O sentimento que se vive hoje no país é que metaforicamente se esticou a corda toda. Não é só a TACV que ultrapassou o limite da sustentabilidade. Os transportes marítimos na sequência de acidentes e afundamentos seguiam o mesmo caminho. A dívida pública subiu para níveis muito superiores a 100% do PIB que deixam o Estado quase sem margem para prosseguir com investimentos públicos indispensáveis. A situação habitacional agravou-se apesar dos milhões gastos no Casa para Todos. A segurança não obstante os enormes investimentos ainda não dá confiança ao movimento livre e despreocupado de cidadãos e estrangeiros em todas as cidades e nos vários pontos do país mesmo considerando indícios recentes de se estar a inflectir a situação da criminalidade. A educação apesar dos investimentos das famílias e do Estado nos três níveis de ensino ficou aquém do esperado na preparação dos jovens para o mercado de trabalho e enquanto factor de competitividade da economia. E os custos crescentes da saúde devido ao aumento da esperança de vida, mudanças no perfil das doenças mais frequentes e investimentos necessários em instalações e equipamentos estão cada vez mais difíceis de serem suportados por uma economia há pouco tempo saído de um ciclo longo de crescimento raso.
Depois da corda esticada seguindo o tipo de políticas enquadradas no modelo de reciclagem da ajuda externa quis-se virar para outros sectores da economia.
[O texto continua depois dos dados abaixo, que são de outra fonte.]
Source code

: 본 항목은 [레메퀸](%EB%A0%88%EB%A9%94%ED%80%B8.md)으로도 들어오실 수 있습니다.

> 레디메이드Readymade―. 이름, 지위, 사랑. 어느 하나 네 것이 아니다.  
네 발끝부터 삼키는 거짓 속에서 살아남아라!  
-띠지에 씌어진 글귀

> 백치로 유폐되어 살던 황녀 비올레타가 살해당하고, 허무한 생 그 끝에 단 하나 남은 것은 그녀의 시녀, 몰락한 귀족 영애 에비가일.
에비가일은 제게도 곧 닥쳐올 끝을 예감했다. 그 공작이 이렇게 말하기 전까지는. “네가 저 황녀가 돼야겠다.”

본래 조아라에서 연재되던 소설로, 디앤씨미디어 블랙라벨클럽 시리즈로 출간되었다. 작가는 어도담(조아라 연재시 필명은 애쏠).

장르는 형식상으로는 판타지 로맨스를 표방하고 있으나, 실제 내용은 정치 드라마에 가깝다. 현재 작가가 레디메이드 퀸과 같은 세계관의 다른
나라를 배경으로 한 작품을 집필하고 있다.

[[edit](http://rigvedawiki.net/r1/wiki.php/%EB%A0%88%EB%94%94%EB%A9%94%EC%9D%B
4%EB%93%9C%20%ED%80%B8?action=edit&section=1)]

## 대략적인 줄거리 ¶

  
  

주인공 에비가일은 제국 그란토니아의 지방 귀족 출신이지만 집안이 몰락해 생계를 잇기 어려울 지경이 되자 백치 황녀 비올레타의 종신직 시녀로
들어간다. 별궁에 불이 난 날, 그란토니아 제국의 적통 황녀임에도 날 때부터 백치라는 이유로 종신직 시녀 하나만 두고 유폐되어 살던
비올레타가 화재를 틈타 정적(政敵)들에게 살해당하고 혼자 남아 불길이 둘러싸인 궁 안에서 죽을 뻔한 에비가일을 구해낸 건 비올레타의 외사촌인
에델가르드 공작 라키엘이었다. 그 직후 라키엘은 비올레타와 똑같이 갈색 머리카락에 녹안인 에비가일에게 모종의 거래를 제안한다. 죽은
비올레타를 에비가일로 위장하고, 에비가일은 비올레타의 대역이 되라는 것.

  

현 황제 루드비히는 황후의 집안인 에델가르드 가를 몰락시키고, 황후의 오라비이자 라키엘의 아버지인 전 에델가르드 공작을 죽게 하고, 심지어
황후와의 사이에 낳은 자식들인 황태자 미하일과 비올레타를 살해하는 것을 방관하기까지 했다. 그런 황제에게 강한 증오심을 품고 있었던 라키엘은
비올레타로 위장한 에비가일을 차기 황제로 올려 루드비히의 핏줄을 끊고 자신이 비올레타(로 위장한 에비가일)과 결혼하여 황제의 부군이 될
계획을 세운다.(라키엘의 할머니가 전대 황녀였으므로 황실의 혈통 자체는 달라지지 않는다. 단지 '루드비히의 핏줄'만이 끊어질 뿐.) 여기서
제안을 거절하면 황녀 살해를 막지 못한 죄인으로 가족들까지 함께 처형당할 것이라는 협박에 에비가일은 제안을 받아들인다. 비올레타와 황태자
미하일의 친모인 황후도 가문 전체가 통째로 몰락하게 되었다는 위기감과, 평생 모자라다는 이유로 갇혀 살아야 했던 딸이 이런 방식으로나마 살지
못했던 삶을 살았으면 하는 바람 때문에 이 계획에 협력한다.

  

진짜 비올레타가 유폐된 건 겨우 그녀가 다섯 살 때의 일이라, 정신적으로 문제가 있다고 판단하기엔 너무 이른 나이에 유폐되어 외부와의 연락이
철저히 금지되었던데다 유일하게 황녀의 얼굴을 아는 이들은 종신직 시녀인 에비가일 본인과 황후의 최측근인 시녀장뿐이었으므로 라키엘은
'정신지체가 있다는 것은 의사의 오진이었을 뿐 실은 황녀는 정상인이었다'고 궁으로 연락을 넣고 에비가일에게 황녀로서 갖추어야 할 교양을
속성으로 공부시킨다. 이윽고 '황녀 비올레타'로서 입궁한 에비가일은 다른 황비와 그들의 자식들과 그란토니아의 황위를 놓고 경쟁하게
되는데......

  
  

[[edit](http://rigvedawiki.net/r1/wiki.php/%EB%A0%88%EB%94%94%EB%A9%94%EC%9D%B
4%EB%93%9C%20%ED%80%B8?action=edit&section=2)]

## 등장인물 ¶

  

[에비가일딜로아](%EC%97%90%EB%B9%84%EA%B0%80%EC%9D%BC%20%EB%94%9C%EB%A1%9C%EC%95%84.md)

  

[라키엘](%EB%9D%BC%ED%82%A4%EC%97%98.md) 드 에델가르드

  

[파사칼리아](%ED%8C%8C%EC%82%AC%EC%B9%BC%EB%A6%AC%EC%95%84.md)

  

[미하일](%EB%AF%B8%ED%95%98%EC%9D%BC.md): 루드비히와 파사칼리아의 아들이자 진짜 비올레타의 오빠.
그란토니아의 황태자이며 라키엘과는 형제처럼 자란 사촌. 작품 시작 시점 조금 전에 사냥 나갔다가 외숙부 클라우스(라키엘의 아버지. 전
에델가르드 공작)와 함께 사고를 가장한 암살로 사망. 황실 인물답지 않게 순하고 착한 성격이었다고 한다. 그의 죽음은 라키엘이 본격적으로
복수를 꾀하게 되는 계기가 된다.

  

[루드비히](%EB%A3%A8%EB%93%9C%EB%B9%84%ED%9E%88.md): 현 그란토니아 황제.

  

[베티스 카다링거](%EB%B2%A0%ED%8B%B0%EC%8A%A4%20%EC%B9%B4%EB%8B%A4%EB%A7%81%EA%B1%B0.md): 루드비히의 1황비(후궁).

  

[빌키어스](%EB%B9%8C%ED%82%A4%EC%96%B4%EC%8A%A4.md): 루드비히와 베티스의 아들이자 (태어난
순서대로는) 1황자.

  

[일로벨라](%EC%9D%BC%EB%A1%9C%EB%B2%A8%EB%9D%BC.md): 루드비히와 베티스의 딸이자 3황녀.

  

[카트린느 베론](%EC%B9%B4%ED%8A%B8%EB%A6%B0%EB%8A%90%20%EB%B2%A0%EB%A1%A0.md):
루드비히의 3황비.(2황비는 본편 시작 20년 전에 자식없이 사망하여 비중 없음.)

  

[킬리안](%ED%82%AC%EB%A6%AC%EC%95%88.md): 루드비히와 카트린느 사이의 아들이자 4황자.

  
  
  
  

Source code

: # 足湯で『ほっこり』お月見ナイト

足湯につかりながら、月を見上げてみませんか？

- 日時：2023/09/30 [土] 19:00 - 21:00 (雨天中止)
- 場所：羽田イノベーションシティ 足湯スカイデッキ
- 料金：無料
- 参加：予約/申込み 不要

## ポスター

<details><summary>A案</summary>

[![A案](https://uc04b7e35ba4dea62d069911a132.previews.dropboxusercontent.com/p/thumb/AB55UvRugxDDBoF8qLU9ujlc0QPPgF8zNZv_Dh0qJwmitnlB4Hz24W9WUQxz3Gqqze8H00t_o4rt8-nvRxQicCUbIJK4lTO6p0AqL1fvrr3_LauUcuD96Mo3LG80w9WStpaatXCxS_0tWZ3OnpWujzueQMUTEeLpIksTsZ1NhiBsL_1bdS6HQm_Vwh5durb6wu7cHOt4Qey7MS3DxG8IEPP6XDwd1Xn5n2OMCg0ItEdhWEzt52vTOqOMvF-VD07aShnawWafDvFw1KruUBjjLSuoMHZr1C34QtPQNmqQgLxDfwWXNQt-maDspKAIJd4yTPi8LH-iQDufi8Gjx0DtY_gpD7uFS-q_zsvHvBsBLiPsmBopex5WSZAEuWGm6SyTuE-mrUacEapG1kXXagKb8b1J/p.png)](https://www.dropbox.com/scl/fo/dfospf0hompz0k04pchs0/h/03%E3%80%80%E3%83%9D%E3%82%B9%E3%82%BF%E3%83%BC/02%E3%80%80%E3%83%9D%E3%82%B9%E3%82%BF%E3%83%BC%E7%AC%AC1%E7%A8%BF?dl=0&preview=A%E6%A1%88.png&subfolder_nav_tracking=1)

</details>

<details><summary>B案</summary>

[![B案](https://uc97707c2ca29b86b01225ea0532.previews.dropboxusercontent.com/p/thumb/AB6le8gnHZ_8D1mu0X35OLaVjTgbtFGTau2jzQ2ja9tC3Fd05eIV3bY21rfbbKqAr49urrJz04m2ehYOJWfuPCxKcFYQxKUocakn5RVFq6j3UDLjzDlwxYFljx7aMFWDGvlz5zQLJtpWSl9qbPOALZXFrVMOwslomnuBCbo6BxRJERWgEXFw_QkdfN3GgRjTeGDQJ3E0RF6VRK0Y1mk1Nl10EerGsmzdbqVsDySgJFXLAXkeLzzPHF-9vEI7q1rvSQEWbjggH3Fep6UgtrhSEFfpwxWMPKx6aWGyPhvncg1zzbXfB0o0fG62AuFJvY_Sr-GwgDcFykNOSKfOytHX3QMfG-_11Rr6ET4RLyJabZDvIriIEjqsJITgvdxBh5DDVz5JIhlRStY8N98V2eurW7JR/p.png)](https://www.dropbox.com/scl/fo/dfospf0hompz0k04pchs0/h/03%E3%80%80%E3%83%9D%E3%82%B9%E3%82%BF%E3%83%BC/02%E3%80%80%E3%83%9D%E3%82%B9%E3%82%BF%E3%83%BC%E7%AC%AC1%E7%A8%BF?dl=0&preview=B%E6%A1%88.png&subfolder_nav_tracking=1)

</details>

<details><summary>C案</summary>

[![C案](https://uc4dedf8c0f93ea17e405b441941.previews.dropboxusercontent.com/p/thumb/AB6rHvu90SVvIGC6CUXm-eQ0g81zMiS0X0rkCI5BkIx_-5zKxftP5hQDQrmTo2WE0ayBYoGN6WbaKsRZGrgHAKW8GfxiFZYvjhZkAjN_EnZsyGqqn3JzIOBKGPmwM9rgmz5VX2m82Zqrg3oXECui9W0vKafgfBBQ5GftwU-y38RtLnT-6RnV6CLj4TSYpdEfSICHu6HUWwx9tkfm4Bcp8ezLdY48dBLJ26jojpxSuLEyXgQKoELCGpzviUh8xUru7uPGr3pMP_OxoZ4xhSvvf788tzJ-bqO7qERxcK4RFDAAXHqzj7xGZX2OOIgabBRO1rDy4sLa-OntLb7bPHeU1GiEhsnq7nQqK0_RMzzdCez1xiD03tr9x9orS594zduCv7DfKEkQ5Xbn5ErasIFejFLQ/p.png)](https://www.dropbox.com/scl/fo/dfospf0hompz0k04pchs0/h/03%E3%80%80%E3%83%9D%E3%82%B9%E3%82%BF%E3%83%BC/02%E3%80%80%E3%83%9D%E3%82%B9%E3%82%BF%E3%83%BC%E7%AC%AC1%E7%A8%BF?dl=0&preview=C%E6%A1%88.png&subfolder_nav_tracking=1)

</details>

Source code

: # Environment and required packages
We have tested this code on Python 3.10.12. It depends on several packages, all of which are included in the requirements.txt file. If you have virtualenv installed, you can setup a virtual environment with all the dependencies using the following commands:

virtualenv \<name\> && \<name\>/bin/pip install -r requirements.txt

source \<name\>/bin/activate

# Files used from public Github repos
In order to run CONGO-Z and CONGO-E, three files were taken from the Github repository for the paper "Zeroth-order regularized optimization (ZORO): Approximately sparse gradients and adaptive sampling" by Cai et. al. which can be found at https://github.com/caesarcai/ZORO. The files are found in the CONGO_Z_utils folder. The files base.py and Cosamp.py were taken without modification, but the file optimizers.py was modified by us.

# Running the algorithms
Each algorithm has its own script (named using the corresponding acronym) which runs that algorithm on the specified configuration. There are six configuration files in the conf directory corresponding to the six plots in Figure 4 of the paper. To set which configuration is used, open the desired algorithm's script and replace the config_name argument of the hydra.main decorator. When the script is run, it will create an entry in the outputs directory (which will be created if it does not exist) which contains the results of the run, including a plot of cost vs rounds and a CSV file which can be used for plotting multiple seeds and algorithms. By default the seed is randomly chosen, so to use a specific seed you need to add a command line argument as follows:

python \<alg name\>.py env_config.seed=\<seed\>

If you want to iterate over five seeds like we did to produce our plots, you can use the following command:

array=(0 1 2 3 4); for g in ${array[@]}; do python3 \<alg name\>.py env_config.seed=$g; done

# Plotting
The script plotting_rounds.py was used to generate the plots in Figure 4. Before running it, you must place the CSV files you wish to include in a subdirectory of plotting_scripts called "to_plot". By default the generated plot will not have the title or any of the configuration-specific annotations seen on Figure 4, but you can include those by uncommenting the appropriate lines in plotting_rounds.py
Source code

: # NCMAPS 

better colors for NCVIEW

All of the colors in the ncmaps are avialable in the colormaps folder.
O facto porém é que o sector privado nacional que poderia trazer dinâmica económica não parece descolar seja por causa de financiamento, seja pelos exagerados custos de factores, pela insensibilidade da administração pública ou por falta de acesso a mercados estruturados. Os investimentos externos no domínio do turismo concentrados nas ilhas do Sal e da Boa Vista por falta de estratégia dos poderes públicos a vários níveis ainda não se mostram capazes de impactar a economia nacional como seria desejável. Mesmo assim são os empreendimentos no domínio do turismo e as unidades industriais criadas pelo capital externo que mais criam empregos e suportam as exportações de bens. Para a elite dirigente distraída pelas lutas partidárias não há consciência clara da realidade de se ter há muito atingido o limite na aplicação de certas políticas e da necessidade de agir para sair da armadilha. Não há o sentimento da urgência do agora como diria o ex-presidente americano Barack Obama.
Por isso é que em qualquer matéria que venha à discussão pública seja a ela a TACV, a problemática dos transportes marítimos, o futuro do Trust Fund, concessão de aeroportos, estratégias para as telecomunicações, para agricultura e pecuária, estratégia para educação e para a política energética cada um traz a sua verdade normalmente de um passado congelado no tempo e sem um pingo de responsabilidade pelas consequências de actos e omissões cometidos. Claro que o diálogo só pode ser o de surdos. No processo o país perde, os cidadãos ficam sem dados fiáveis para compreender o que está em causa e o nível do debate tende a piorar porque cada vez mais distancia-se dos factos para ficar com as “verdades” convenientes de cada um. Prioriza-se a exploração de paixões, a identificação com a cor política e as promessas demagógicas porque distantes da realidade dos recursos disponíveis. Com esta atitude continua-se a esticar a corda mesmo perante resultados decrescentes. Os países que se desenvolveram só o conseguiram ultrapassando o círculo vicioso que impede de facto o país “sair da cepa torta”.
Diz-se que neste mundo cada vez mais centrado em questões identitárias a política tende a imitar cada vez mais o futebol. A postura dos partidos e dos cidadãos assemelha-se à perspectiva clubista que só vê a realidade pelo filtro dos clubes levando a sectarismos diversos, à violência e também a qualquer impossibilidade de se chegar a consensos sobre qualquer matéria não interessando a relevância, urgência ou importância estratégica. Na verdade, exemplos espelhados pelo mundo deixam saber que a posição clubista na política tem sido pior do que no mundo do desporto. Os ataques sectários não poupam nada, nem as instituições, nem os procedimentos democráticos e nem o próprio Estado de Direito, e levam à degradação gradual da democracia. No futebol pelo menos procura-se garantir que as regras sejam cumpridas, os árbitros respeitados e a integridade dos jogadores assegurada. Consegue-se que os jogos cheguem ao fim com resultado claro, que se realizem campeonatos nacionais sem disputas intermináveis e que de quatro em quatro anos o futebol seja o espectáculo planetário das Copas do Mundo. A democracia e o Estado de Direito com a sua importância central para a o exercício da Liberdade deviam merecer o mesmo. Substituindo narrativas de ressentimento que estão na base dessas identidades sectárias por narrativas de possibilidade não se estaria nunca em posição de ver a corda esticada e por isso limitado o horizonte do possível.

Humberto Cardoso

Texto originalmente publicado na edição impressa doexpresso das ilhasnº 902 de 13 de Março de 2019.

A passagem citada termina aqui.